# WHAT YOU WILL DO
Begin at the line below that contains "Here are some related link" and write out every line from there to the end of the entries, exactly.

··· RECORDS FOR THIS TASK ···

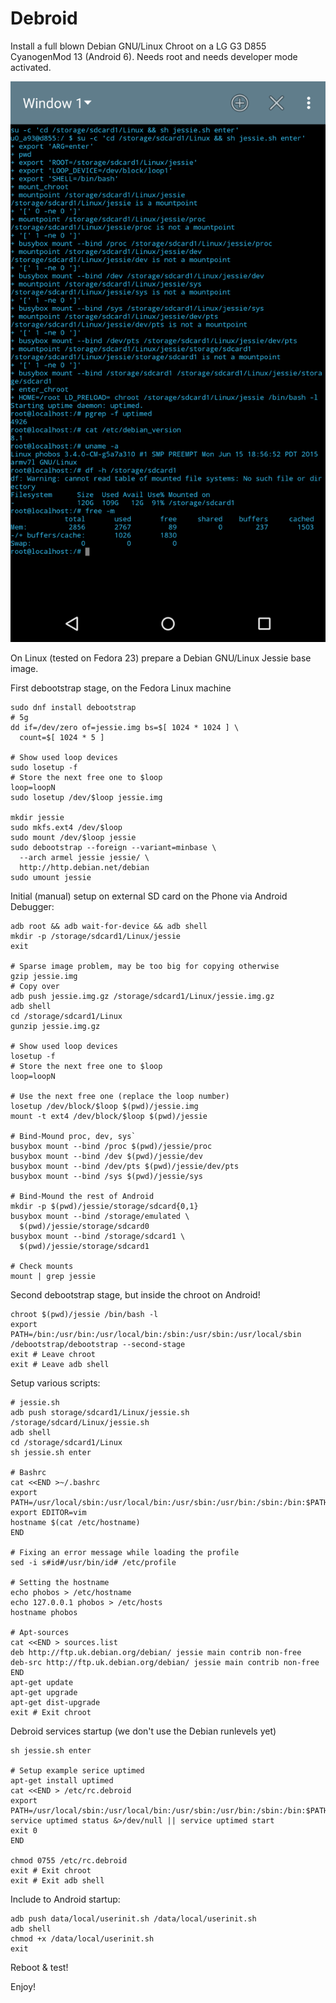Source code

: Debroid
=======

Install a full blown Debian GNU/Linux Chroot on a LG G3 D855 CyanogenMod 13 (Android 6). Needs root and needs developer mode activated.

![](https://github.com/buetow/debroid/blob/master/Deboroid.png)

On Linux (tested on Fedora 23) prepare a Debian GNU/Linux Jessie base image.

First debootstrap stage, on the Fedora Linux machine

```code
sudo dnf install debootstrap
# 5g
dd if=/dev/zero of=jessie.img bs=$[ 1024 * 1024 ] \
  count=$[ 1024 * 5 ]

# Show used loop devices
sudo losetup -f
# Store the next free one to $loop
loop=loopN
sudo losetup /dev/$loop jessie.img

mkdir jessie
sudo mkfs.ext4 /dev/$loop
sudo mount /dev/$loop jessie
sudo debootstrap --foreign --variant=minbase \
  --arch armel jessie jessie/ \
  http://http.debian.net/debian
sudo umount jessie
```

Initial (manual) setup on external SD card on the Phone via Android Debugger:
```
adb root && adb wait-for-device && adb shell
mkdir -p /storage/sdcard1/Linux/jessie
exit

# Sparse image problem, may be too big for copying otherwise
gzip jessie.img
# Copy over
adb push jessie.img.gz /storage/sdcard1/Linux/jessie.img.gz
adb shell
cd /storage/sdcard1/Linux
gunzip jessie.img.gz

# Show used loop devices
losetup -f
# Store the next free one to $loop
loop=loopN

# Use the next free one (replace the loop number)
losetup /dev/block/$loop $(pwd)/jessie.img
mount -t ext4 /dev/block/$loop $(pwd)/jessie

# Bind-Mound proc, dev, sys`
busybox mount --bind /proc $(pwd)/jessie/proc
busybox mount --bind /dev $(pwd)/jessie/dev
busybox mount --bind /dev/pts $(pwd)/jessie/dev/pts
busybox mount --bind /sys $(pwd)/jessie/sys

# Bind-Mound the rest of Android
mkdir -p $(pwd)/jessie/storage/sdcard{0,1}
busybox mount --bind /storage/emulated \
  $(pwd)/jessie/storage/sdcard0
busybox mount --bind /storage/sdcard1 \
  $(pwd)/jessie/storage/sdcard1

# Check mounts
mount | grep jessie
```

Second debootstrap stage, but inside the chroot on Android!
```
chroot $(pwd)/jessie /bin/bash -l
export PATH=/bin:/usr/bin:/usr/local/bin:/sbin:/usr/sbin:/usr/local/sbin
/debootstrap/debootstrap --second-stage
exit # Leave chroot
exit # Leave adb shell
```

Setup various scripts:

```
# jessie.sh
adb push storage/sdcard1/Linux/jessie.sh /storage/sdcard/Linux/jessie.sh
adb shell
cd /storage/sdcard1/Linux
sh jessie.sh enter

# Bashrc
cat <<END >~/.bashrc
export PATH=/usr/local/sbin:/usr/local/bin:/usr/sbin:/usr/bin:/sbin:/bin:$PATH
export EDITOR=vim
hostname $(cat /etc/hostname)
END

# Fixing an error message while loading the profile
sed -i s#id#/usr/bin/id# /etc/profile

# Setting the hostname
echo phobos > /etc/hostname
echo 127.0.0.1 phobos > /etc/hosts
hostname phobos

# Apt-sources
cat <<END > sources.list
deb http://ftp.uk.debian.org/debian/ jessie main contrib non-free
deb-src http://ftp.uk.debian.org/debian/ jessie main contrib non-free
END
apt-get update
apt-get upgrade
apt-get dist-upgrade
exit # Exit chroot
```

Debroid services startup (we don't use the Debian runlevels yet)
```
sh jessie.sh enter

# Setup example serice uptimed
apt-get install uptimed
cat <<END > /etc/rc.debroid
export PATH=/usr/local/sbin:/usr/local/bin:/usr/sbin:/usr/bin:/sbin:/bin:$PATH
service uptimed status &>/dev/null || service uptimed start
exit 0
END

chmod 0755 /etc/rc.debroid
exit # Exit chroot
exit # Exit adb shell
```


Include to Android startup:

```
adb push data/local/userinit.sh /data/local/userinit.sh
adb shell
chmod +x /data/local/userinit.sh
exit
```

Reboot & test!


Enjoy!

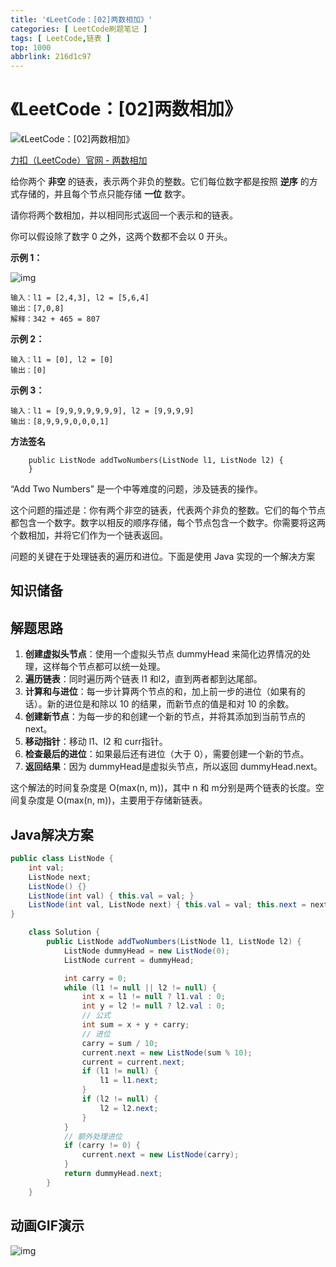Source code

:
```yaml
---
title: '《LeetCode：[02]两数相加》'
categories: [ LeetCode刷题笔记 ]
tags: [ LeetCode,链表 ]
top: 1000
abbrlink: 216d1c97
---
```


# 《LeetCode：[02]两数相加》

![《LeetCode：[02]两数相加》](https://cdn.nadav.com.cn/gh/nadav-cheung/img-repo/hexo-blog/v2-f01e20d5cf998483165385f565e865a4_1440w.png)

[力扣（LeetCode）官网 - 两数相加](https://leetcode.cn/problems/add-two-numbers/description/)

给你两个 **非空** 的链表，表示两个非负的整数。它们每位数字都是按照 **逆序** 的方式存储的，并且每个节点只能存储 **一位** 数字。

请你将两个数相加，并以相同形式返回一个表示和的链表。

你可以假设除了数字 0 之外，这两个数都不会以 0 开头。

 **示例 1：**

![img](https://cdn.nadav.com.cn/gh/nadav-cheung/img-repo/hexo-blog/v2-531337b42aa8798d9f828515ce201ffb_1440w-20240115183417120.jpg)



```
输入：l1 = [2,4,3], l2 = [5,6,4]
输出：[7,0,8]
解释：342 + 465 = 807
```

**示例 2：**

```
输入：l1 = [0], l2 = [0]
输出：[0]
```

**示例 3：**

```
输入：l1 = [9,9,9,9,9,9,9], l2 = [9,9,9,9]
输出：[8,9,9,9,0,0,0,1]
```

**方法签名**

```
    public ListNode addTwoNumbers(ListNode l1, ListNode l2) {   
    }
```
<!-- more -->

“Add Two Numbers” 是一个中等难度的问题，涉及链表的操作。

这个问题的描述是：你有两个非空的链表，代表两个非负的整数。它们的每个节点都包含一个数字。数字以相反的顺序存储，每个节点包含一个数字。你需要将这两个数相加，并将它们作为一个链表返回。

问题的关键在于处理链表的遍历和进位。下面是使用 Java 实现的一个解决方案

## 知识储备

## **解题思路**

1. **创建虚拟头节点**：使用一个虚拟头节点 dummyHead 来简化边界情况的处理，这样每个节点都可以统一处理。
2. **遍历链表**：同时遍历两个链表 l1 和l2，直到两者都到达尾部。
3. **计算和与进位**：每一步计算两个节点的和，加上前一步的进位（如果有的话）。新的进位是和除以 10 的结果，而新节点的值是和对 10 的余数。
4. **创建新节点**：为每一步的和创建一个新的节点，并将其添加到当前节点的 next。
5. **移动指针**：移动 l1、l2 和 curr指针。
6. **检查最后的进位**：如果最后还有进位（大于 0），需要创建一个新的节点。
7. **返回结果**：因为 dummyHead是虚拟头节点，所以返回 dummyHead.next。

这个解法的时间复杂度是 O(max(n, m))，其中 n 和 m分别是两个链表的长度。空间复杂度是 O(max(n, m))，主要用于存储新链表。

## Java解决方案

```java
public class ListNode {
    int val;
    ListNode next;
    ListNode() {}
    ListNode(int val) { this.val = val; }
    ListNode(int val, ListNode next) { this.val = val; this.next = next; }
}

    class Solution {
        public ListNode addTwoNumbers(ListNode l1, ListNode l2) {
            ListNode dummyHead = new ListNode(0);
            ListNode current = dummyHead;

            int carry = 0;
            while (l1 != null || l2 != null) {
                int x = l1 != null ? l1.val : 0;
                int y = l2 != null ? l2.val : 0;
                // 公式
                int sum = x + y + carry;
                // 进位
                carry = sum / 10;
                current.next = new ListNode(sum % 10);
                current = current.next;
                if (l1 != null) {
                    l1 = l1.next;
                }
                if (l2 != null) {
                    l2 = l2.next;
                }
            }
            // 额外处理进位
            if (carry != 0) {
                current.next = new ListNode(carry);
            }
            return dummyHead.next;
        }
    }
```

## 动画GIF演示

![img](https://cdn.nadav.com.cn/gh/nadav-cheung/img-repo/hexo-blog/v2-d530daeba253cc7a5e97d80e9af76399_1440w-20240115184432522.gif)
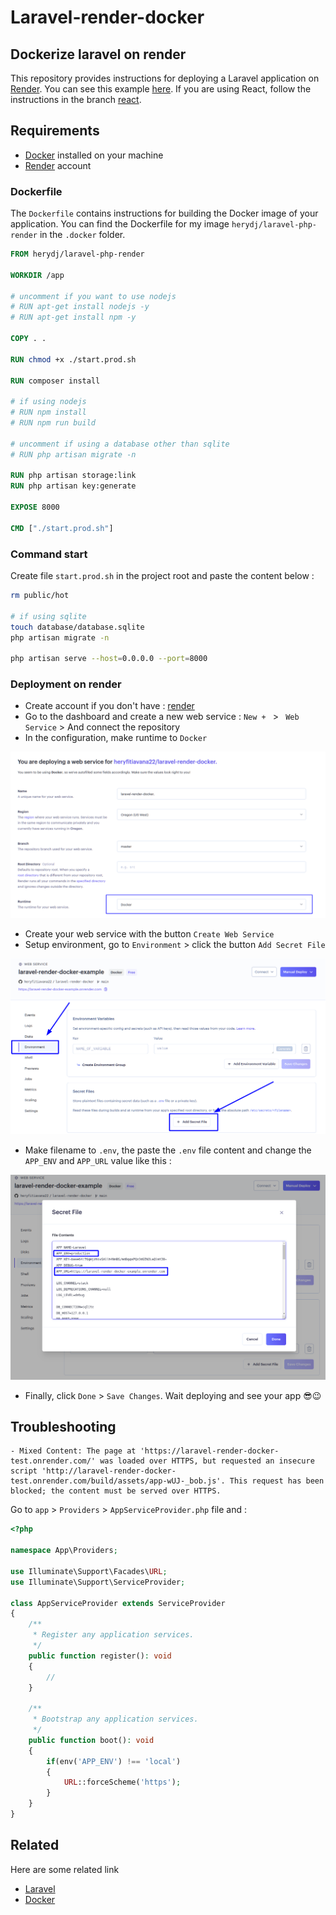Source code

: # Laravel-render-docker

## Dockerize laravel on render

This repository provides instructions for deploying a Laravel application on [Render](https://render.com/). You can see this example [here](https://laravel-render-docker-example.onrender.com). If you are using React, follow the instructions in the branch [react](https://github.com/heryfitiavana22/laravel-render-docker/tree/react).

## Requirements

-   [Docker](https://docs.docker.com/) installed on your machine
-   [Render](https://render.com/) account

### Dockerfile

The `Dockerfile` contains instructions for building the Docker image of your application. You can find the Dockerfile for my image `herydj/laravel-php-render` in the `.docker` folder.

```dockerfile
FROM herydj/laravel-php-render

WORKDIR /app

# uncomment if you want to use nodejs
# RUN apt-get install nodejs -y
# RUN apt-get install npm -y

COPY . .

RUN chmod +x ./start.prod.sh

RUN composer install

# if using nodejs
# RUN npm install
# RUN npm run build

# uncomment if using a database other than sqlite
# RUN php artisan migrate -n

RUN php artisan storage:link
RUN php artisan key:generate

EXPOSE 8000

CMD ["./start.prod.sh"]
```

### Command start

Create file `start.prod.sh` in the project root and paste the content below :

```bash
rm public/hot

# if using sqlite
touch database/database.sqlite
php artisan migrate -n

php artisan serve --host=0.0.0.0 --port=8000
```

### Deployment on render

-   Create account if you don't have : [render](https://render.com/)
-   Go to the dashboard and create a new web service : `New + ` > ` Web Service` > And connect the repository
-   In the configuration, make runtime to `Docker`

![App Screenshot](./runtime.png)

-   Create your web service with the button `Create Web Service`
-   Setup environment, go to `Environment` > click the button `Add Secret File`

![App Screenshot](./secret.png)

-   Make filename to `.env`, the paste the `.env` file content and change the `APP_ENV` and `APP_URL` value like this :

![App Screenshot](./env.png)

-   Finally, click `Done` > `Save Changes`. Wait deploying and see your app 😎😉

## Troubleshooting

    - Mixed Content: The page at 'https://laravel-render-docker-test.onrender.com/' was loaded over HTTPS, but requested an insecure script 'http://laravel-render-docker-test.onrender.com/build/assets/app-wUJ-_bob.js'. This request has been blocked; the content must be served over HTTPS.

Go to `app` > `Providers` > `AppServiceProvider.php` file and :
```php
<?php

namespace App\Providers;

use Illuminate\Support\Facades\URL;
use Illuminate\Support\ServiceProvider;

class AppServiceProvider extends ServiceProvider
{
    /**
     * Register any application services.
     */
    public function register(): void
    {
        //
    }

    /**
     * Bootstrap any application services.
     */
    public function boot(): void
    {
        if(env('APP_ENV') !== 'local')
        {
            URL::forceScheme('https');
        }
    }
}

```

## Related

Here are some related link

-   [Laravel](https://laravel.com/)
-   [Docker](https://www.docker.com/)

···

# REPLY TO THE TASK
Here are some related link

-   [Laravel](https://laravel.com/)
-   [Docker](https://www.docker.com/)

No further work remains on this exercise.